# TASK OBJECTIVE:
Your answer should be an exact copy of the lines from the start of the entries to the line containing "## **LOW LEVEL TEST PLAN**", both included.

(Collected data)
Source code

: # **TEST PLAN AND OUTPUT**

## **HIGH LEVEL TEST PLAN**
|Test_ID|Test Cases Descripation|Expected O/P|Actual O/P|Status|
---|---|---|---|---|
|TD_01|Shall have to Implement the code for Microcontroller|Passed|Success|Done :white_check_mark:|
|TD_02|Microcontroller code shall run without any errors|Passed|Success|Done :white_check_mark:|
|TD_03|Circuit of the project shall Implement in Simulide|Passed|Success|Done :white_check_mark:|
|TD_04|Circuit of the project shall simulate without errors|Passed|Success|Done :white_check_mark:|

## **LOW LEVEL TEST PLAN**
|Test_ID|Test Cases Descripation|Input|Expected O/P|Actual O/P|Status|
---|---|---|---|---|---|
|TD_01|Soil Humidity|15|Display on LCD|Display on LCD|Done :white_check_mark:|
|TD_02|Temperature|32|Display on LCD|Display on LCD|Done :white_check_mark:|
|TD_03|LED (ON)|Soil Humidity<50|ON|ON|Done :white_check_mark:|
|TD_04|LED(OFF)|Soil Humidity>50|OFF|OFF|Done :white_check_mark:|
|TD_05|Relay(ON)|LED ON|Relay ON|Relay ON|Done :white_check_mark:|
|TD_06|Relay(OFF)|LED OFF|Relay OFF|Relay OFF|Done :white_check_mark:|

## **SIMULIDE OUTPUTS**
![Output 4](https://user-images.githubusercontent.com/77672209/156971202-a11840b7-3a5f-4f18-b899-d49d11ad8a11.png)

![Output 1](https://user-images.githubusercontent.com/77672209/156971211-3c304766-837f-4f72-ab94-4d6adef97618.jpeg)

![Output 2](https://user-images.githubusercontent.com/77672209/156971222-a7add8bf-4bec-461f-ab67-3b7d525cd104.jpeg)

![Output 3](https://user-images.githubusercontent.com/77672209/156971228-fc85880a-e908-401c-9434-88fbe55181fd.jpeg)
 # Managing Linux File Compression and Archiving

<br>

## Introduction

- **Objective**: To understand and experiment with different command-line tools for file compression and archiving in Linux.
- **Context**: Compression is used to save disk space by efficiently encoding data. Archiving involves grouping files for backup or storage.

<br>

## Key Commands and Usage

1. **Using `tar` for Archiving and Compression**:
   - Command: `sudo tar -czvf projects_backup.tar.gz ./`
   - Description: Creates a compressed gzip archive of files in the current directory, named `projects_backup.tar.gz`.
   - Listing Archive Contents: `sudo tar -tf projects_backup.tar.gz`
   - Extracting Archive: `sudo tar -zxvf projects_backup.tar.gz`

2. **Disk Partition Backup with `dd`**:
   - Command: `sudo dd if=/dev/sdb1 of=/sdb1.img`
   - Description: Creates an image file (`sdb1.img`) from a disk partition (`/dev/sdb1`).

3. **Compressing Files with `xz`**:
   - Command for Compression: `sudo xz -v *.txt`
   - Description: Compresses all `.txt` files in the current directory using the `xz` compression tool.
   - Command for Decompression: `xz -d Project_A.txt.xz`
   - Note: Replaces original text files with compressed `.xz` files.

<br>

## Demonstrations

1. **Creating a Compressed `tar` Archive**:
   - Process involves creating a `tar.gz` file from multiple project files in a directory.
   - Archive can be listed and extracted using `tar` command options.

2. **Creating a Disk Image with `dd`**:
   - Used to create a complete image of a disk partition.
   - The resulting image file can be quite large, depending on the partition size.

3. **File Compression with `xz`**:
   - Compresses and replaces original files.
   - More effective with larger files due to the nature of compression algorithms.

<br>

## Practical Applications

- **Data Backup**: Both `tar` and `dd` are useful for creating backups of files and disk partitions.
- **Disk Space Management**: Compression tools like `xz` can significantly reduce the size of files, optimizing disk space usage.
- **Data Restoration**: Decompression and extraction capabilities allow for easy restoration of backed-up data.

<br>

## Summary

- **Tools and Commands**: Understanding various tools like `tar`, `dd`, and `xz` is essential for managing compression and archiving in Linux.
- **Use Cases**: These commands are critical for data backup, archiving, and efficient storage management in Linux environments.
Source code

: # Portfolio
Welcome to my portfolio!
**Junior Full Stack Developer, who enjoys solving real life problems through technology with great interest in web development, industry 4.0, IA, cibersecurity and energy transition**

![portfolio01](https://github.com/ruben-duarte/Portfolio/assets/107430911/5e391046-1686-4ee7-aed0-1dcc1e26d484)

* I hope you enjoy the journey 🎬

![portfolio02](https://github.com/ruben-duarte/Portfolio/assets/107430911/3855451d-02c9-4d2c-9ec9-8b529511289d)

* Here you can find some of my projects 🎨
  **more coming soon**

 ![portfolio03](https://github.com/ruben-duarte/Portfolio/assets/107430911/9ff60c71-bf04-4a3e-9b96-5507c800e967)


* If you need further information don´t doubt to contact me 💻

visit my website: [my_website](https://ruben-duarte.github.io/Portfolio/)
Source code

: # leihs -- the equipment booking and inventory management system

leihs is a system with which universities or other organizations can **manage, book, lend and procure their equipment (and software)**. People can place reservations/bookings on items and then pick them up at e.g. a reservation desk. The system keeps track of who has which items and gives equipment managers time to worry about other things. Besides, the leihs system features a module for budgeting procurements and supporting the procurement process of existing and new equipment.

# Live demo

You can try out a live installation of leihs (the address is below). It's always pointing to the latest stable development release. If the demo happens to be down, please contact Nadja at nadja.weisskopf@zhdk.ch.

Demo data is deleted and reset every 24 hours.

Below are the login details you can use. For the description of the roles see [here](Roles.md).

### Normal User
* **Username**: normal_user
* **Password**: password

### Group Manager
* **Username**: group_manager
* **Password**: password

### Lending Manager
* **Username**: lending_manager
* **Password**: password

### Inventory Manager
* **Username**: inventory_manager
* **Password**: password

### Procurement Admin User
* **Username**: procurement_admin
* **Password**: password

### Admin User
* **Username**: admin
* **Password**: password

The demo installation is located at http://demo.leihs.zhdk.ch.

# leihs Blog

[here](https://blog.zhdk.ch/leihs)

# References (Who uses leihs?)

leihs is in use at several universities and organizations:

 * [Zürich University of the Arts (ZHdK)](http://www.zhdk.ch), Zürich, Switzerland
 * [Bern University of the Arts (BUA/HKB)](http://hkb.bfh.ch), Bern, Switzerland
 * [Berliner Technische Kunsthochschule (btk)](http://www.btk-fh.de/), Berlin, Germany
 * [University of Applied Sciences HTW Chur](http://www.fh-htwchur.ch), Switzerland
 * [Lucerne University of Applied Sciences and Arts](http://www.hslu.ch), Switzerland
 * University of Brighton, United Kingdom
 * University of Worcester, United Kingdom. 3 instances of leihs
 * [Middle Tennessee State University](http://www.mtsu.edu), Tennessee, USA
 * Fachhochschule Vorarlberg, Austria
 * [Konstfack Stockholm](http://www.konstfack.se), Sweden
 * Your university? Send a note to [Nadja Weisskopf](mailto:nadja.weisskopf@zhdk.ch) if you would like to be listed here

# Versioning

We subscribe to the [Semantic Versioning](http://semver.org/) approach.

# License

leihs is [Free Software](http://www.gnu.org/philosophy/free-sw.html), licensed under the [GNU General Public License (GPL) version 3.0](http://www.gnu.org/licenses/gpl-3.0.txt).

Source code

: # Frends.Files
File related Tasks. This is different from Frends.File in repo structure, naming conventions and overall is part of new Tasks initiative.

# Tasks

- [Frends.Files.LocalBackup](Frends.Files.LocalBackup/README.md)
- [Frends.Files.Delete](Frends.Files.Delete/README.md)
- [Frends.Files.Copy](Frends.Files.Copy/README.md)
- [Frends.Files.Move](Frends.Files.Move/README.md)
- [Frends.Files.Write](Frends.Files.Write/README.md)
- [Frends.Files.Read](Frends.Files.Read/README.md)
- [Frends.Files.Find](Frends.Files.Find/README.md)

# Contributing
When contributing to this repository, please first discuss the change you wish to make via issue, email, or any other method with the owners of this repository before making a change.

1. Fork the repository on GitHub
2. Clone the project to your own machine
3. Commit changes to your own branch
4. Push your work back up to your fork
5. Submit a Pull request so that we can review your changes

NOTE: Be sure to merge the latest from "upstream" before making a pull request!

# COMPLETED EXERCISE:
Source code

: # **TEST PLAN AND OUTPUT**

## **HIGH LEVEL TEST PLAN**
|Test_ID|Test Cases Descripation|Expected O/P|Actual O/P|Status|
---|---|---|---|---|
|TD_01|Shall have to Implement the code for Microcontroller|Passed|Success|Done :white_check_mark:|
|TD_02|Microcontroller code shall run without any errors|Passed|Success|Done :white_check_mark:|
|TD_03|Circuit of the project shall Implement in Simulide|Passed|Success|Done :white_check_mark:|
|TD_04|Circuit of the project shall simulate without errors|Passed|Success|Done :white_check_mark:|

## **LOW LEVEL TEST PLAN**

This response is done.